At the Henri-Cartier Bresson Foundation, America in the sights of famous photographer Stephen Shore
The Henri-Cartier-Bresson Foundation in Paris is dedicating a retrospective to the great New York photographer, a perpetual traveler of his native land.
You have to believe in omens. Stephen Shore was born in 1947, the year that the writer Jack Kerouac set off on a journey across the United States from east to west, the origin of his cult novel On the road. For fifty years, the New York photographer has also traveled his country by car, but also by train or plane, as shown in the retrospective at the Fondation Henri-Cartier-Bresson. “He used all types of transport to explore the urban America of brick houses, signs, gas stations…”, explains curator Clément Chéroux.
At 23, the gifted artist who had already been exhibited at the Metropolitan Museum of Art was looking for “a form of liberation to create images as true to life as possible.” And he would find it, in 1972, on the legendary Route 66, between Arizona and Chicago: “Spending hours behind the wheel plunged me into a state of hypersensitivity to what surrounded me, including what no one noticed.” His first major color series, American Surfaces, therefore appears as a logbook made up of small snapshots of what he has before his eyes at random moments: meals at the drive-in, the TV in his motel, strangers he meets…
Bursting with detail
With Uncommon Places, Stephen Shore continues his inventory of the ordinary in a more elaborate manner, in large formats composed with a view camera, bursting with detail. The scarlet neon of a Wisconsin cinema, the immaculate chapel of an Alberta prairie, a telephone booth on the tawny sand of Arizona stand out… “Color was confined to the press and family photos; he helped to impose it in art,” observes Clément Chéroux.

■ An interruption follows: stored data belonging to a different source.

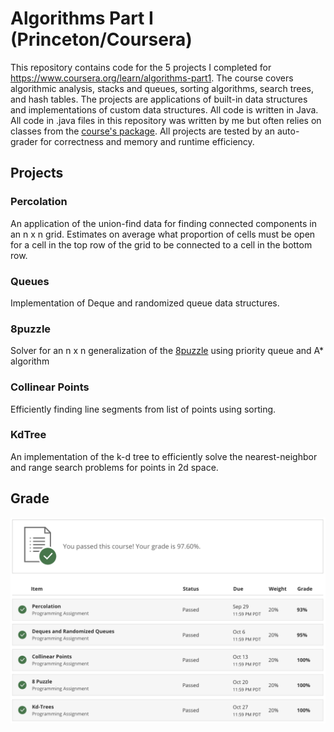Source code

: # Algorithms Part I (Princeton/Coursera)

This repository contains code for the 5 projects I completed for https://www.coursera.org/learn/algorithms-part1. The course covers algorithmic analysis, stacks and queues, sorting algorithms, search trees, and hash tables. The projects are applications of built-in data structures and implementations of custom data structures. All code is written in Java. All code in .java files in this repository was written by me but often relies on classes from the [course's package](https://algs4.cs.princeton.edu/code/javadoc/). All projects are tested by an auto-grader for correctness and memory and runtime efficiency. 

## Projects

### Percolation

An application of the union-find data for finding connected components in an n x n grid. Estimates on average what proportion of cells must be open for a cell in the top row of the grid to be connected to a cell in the bottom row. 

### Queues

Implementation of Deque and randomized queue data structures.

### 8puzzle

Solver for an n x n generalization of the [8puzzle](https://en.wikipedia.org/wiki/15_puzzle) using priority queue and A\* algorithm

### Collinear Points

Efficiently finding line segments from list of points using sorting.

### KdTree

An implementation of the k-d tree to efficiently solve the nearest-neighbor and range search problems for points in 2d space.

## Grade 

![grade](https://github.com/op57no23/algorithms/blob/master/GradeAlgorithms.png?raw=true)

Over the past twenty years, the pioneer has renewed himself again. After forays by train or plane, he captures the territory from drone height: “This close-to-the-ground flight allows me to highlight the borders, like this town in Virginia, which extends near a highway and a marsh.” “On the way, (…) I would be handed the rare pearl,” Kerouac hoped. Stephen Shore, for his part, used his odyssey to reveal everyday life.